En menor medida, y aunque no es privativa de la realidad yanqui, las películas sobre infiltrados de los cuerpos de seguridad en bandas de narcos, mafiosos, redes de prostitución, etc, están a la orden del día. Quizá el filme más recordado cuando hablamos de polis disimulando lo que son sea Sérpico (1973), en la que un maravilloso Al Pacino era capaz de sostener una película de más de dos horas simplemente con su presencia. Recordamos también la excelente Donnie Brasco (1997), donde Pacino repite del otro lado de la legalidad. La Academia de cine hizo justicia con Martin Scorsese a través de una de sus películas más mediocres, Infiltrados (The departed, 2006) remake de un exitazo de taquilla en Hong Kong titulado Infernal affairs (2002) . Podemos ver a Jonah Hill y Channing Tatum repitiendo curso y rol en las comedia Infiltrados en clase (21 Jump Street, 2012) e Infiltrados en la universidad (22 Jump Street, 2014), sin olvidar otras que conectan tanto con el público que convierten su estética y sus protagonistas en un referente de la cultura de masas, como ocurrió con Le llaman Bodhi (Point Break, 1991), o la nominada este año a los Oscar Infiltrados en el KKKlan (BlacKkKlansman, 2018). Incluso en España tenemos buenas obras con este argumento, como El lobo (2004) con Eduardo Noriega en el papel de un policía tratando de dinamitar ETA desde dentro.

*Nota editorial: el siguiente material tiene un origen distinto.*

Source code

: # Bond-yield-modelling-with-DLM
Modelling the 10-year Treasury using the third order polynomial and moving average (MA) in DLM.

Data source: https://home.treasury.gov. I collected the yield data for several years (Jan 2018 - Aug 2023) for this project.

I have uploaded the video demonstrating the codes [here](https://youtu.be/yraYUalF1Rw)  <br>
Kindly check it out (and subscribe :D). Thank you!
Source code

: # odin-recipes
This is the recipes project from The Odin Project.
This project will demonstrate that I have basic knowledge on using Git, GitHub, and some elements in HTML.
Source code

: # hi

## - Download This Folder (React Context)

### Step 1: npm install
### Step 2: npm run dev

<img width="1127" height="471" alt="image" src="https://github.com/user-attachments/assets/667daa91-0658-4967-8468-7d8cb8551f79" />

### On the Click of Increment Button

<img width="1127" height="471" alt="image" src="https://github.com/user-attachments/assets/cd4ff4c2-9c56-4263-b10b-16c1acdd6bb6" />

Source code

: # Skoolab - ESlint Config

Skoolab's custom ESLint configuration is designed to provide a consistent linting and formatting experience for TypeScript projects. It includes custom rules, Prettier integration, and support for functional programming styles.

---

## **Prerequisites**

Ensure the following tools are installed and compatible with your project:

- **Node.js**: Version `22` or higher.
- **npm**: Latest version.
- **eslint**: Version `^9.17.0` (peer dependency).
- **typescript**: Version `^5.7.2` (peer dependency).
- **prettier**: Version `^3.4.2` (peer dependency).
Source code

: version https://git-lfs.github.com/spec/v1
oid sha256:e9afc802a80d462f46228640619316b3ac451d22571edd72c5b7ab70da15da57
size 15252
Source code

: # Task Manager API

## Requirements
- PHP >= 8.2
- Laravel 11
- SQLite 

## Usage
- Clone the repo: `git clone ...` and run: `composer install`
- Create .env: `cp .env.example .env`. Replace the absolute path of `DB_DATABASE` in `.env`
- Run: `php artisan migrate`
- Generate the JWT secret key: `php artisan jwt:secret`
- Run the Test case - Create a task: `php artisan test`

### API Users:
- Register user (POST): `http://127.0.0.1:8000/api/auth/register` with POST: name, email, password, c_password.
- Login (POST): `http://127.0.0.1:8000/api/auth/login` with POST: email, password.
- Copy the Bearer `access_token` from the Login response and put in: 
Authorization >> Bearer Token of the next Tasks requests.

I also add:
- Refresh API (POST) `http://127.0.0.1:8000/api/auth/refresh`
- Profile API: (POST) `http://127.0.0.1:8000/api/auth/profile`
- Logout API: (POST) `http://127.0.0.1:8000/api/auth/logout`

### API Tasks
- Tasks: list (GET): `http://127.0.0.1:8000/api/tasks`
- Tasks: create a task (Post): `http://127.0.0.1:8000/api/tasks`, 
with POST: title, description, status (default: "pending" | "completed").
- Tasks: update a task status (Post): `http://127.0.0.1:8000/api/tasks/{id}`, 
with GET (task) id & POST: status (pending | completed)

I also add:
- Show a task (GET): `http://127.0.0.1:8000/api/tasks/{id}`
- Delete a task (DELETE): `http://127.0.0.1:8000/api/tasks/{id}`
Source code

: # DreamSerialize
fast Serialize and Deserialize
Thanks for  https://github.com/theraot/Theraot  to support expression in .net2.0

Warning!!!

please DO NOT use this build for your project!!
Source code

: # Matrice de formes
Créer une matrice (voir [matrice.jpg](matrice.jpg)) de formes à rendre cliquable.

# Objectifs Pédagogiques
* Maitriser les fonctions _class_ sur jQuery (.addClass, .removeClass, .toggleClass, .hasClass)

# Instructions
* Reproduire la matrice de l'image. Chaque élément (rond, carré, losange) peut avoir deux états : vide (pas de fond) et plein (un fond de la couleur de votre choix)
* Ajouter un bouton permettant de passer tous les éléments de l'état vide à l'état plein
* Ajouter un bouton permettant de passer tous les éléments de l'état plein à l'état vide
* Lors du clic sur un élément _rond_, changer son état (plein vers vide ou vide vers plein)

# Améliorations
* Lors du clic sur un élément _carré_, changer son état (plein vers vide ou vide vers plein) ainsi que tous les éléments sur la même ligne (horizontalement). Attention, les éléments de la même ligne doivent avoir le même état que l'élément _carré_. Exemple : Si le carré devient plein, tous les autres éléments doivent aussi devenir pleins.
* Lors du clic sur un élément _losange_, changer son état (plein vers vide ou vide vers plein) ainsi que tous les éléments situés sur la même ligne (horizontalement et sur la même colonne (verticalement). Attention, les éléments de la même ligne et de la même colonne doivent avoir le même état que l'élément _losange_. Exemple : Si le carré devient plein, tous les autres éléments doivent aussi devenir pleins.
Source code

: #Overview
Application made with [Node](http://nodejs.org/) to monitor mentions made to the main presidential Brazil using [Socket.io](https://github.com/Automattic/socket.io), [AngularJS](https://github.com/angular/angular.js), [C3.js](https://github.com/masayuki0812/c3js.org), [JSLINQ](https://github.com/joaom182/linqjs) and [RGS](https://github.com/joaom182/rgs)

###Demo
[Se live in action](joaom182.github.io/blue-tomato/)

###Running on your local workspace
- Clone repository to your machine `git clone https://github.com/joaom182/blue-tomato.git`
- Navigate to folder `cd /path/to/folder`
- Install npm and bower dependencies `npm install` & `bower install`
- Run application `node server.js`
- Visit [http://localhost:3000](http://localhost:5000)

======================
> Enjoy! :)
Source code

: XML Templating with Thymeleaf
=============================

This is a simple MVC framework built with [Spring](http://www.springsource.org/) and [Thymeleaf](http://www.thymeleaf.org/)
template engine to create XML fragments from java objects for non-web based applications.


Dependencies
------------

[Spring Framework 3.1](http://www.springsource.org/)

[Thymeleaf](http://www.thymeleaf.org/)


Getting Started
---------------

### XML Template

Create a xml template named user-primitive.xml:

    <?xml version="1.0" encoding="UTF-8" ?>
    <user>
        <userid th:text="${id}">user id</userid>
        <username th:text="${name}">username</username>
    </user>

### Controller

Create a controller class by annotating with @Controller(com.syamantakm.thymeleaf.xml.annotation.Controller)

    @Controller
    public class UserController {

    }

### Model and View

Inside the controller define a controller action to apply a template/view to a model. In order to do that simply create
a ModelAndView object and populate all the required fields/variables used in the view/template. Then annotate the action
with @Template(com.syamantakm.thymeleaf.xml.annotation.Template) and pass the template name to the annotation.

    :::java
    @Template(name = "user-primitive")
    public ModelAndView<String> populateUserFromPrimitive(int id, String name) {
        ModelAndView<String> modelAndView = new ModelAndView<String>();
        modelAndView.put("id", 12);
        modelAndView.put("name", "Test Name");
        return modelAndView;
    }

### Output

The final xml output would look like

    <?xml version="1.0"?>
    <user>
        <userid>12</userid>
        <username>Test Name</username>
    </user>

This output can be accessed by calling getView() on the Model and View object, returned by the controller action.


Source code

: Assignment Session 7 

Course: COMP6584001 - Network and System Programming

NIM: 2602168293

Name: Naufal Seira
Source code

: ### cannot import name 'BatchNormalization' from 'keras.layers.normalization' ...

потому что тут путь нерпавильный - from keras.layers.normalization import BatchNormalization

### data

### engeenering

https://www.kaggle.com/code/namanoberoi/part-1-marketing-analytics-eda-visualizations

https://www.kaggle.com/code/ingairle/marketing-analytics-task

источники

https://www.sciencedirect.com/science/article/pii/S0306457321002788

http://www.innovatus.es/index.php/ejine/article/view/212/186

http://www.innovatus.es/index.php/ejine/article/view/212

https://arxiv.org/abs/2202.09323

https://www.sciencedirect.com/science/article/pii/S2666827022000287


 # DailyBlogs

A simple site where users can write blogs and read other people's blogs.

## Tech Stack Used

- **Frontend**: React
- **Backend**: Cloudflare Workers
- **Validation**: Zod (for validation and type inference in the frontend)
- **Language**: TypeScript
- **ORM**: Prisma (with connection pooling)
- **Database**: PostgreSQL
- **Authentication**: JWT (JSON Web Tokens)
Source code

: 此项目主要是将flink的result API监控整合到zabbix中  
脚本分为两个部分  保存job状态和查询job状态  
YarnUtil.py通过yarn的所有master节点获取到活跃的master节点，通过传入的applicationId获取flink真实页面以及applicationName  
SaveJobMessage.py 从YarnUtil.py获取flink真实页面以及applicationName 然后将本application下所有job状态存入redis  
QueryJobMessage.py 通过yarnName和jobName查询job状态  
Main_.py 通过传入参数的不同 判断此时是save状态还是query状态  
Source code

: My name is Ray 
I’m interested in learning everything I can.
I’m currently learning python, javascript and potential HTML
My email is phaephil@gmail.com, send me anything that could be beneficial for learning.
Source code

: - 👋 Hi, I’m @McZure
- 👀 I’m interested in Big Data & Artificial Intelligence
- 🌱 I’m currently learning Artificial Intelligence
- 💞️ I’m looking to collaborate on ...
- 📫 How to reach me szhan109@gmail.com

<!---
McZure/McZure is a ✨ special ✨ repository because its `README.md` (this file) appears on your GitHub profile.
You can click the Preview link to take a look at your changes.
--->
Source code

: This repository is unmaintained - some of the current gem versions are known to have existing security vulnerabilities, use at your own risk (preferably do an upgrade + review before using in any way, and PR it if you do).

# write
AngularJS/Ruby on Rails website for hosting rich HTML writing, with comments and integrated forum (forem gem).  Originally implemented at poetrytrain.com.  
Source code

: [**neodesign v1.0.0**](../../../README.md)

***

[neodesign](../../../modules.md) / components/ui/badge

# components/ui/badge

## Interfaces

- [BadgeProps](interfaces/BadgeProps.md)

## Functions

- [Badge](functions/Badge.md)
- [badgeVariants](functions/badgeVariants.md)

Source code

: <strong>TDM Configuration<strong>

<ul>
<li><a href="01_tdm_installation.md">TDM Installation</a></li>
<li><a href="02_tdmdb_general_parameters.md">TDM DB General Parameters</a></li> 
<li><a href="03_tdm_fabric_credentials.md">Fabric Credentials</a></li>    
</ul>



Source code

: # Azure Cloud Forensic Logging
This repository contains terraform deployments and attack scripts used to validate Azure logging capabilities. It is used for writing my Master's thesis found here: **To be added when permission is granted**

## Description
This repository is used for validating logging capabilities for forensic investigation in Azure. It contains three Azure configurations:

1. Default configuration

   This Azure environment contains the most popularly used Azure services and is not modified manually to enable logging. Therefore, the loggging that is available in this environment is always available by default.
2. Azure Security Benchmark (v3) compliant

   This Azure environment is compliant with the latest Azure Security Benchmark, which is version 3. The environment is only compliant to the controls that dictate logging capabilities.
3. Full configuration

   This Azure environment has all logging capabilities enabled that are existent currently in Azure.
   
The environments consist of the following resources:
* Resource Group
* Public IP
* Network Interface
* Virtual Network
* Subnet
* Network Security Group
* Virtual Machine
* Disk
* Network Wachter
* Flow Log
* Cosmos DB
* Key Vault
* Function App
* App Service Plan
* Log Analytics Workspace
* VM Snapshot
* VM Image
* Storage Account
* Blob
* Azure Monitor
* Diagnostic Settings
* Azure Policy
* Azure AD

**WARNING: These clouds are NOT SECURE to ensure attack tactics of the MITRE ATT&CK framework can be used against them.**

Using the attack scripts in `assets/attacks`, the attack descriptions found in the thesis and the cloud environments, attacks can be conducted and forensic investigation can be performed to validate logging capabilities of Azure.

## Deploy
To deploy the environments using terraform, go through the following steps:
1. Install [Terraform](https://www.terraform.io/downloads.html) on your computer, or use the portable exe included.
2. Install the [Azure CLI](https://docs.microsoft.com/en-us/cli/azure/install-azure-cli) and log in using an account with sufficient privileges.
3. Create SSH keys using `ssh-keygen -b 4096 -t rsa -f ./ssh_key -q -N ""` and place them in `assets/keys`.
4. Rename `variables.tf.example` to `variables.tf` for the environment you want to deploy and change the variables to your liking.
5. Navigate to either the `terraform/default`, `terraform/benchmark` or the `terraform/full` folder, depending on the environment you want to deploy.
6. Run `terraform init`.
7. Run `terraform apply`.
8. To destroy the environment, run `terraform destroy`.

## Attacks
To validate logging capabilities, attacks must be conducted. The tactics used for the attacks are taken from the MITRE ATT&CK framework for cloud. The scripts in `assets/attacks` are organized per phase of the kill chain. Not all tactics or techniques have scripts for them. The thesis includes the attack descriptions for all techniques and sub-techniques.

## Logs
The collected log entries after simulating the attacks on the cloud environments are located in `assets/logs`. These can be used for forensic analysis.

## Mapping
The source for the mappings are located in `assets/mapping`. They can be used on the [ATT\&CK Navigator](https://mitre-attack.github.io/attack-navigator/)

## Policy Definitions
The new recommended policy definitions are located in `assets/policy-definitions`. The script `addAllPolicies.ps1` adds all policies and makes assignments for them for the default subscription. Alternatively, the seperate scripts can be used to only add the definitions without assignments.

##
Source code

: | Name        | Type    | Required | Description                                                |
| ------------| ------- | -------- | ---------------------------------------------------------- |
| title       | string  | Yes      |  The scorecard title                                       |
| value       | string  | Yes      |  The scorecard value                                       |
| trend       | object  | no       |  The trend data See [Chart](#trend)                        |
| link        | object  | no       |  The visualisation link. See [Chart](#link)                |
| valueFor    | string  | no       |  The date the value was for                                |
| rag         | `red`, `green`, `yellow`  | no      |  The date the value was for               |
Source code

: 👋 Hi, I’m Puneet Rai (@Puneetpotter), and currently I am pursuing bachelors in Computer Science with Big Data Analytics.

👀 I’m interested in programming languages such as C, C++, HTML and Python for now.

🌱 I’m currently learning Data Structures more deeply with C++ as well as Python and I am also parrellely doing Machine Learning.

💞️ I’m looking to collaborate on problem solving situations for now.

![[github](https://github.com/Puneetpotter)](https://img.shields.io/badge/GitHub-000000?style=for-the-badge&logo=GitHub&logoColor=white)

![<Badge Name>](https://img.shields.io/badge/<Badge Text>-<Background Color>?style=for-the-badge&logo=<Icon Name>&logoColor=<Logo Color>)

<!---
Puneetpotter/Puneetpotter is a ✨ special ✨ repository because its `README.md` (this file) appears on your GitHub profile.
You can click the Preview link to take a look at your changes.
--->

En este contexto era necesario dar otra vuelta de tuerca y buscar historias que, dentro de la temática, sorprendan a un público con sobredosis de nombres falsos y micros ocultos. Este hueco viene a llenar White Boy Rick (Yann Demange, 2018), la historia real de un preadolescente que aprovechó su amistad con miembros de una banda de narcos para venderlos al FBI, en parte por salvar el pellejo, en parte por la inexplicable atracción del ser humano hacia el peligro. El pequeño (pero matón) Rick tratará de salvar una familia en ruinas, y el FBI aprovechará su espíritu poco reflexivo para tratar de llevar a sus enemigos ante la ley.
Rodada de forma ágil, cámara al hombro, con un montaje sin respiro, a la película le falta tensión y bastante alma, a pesar del ímpetu de un Matthew McConaughey (sin papeles pequeños desde hace años) y del protagonista, un competente Richie Merritt en su debut. La ambientación recuerda a las grandes películas político-sociales de los años 70, y aunque el guion, narrado cronológicamente, es correcto, no guarda muchas sorpresas que diferencien a White Boy Rick de otras películas de infiltrados, lo que no es poco. Gustará a los amantes del género, y a los que no lo sean no les aburrirá.
Lo mejor: Una historia desconocida y adictiva, rodada de forma correcta y con el plus del “basado en hechos reales”.
Lo peor: Poca profundidad en la personalidad de los protagonistas, y cierta ambigüedad en sus intenciones.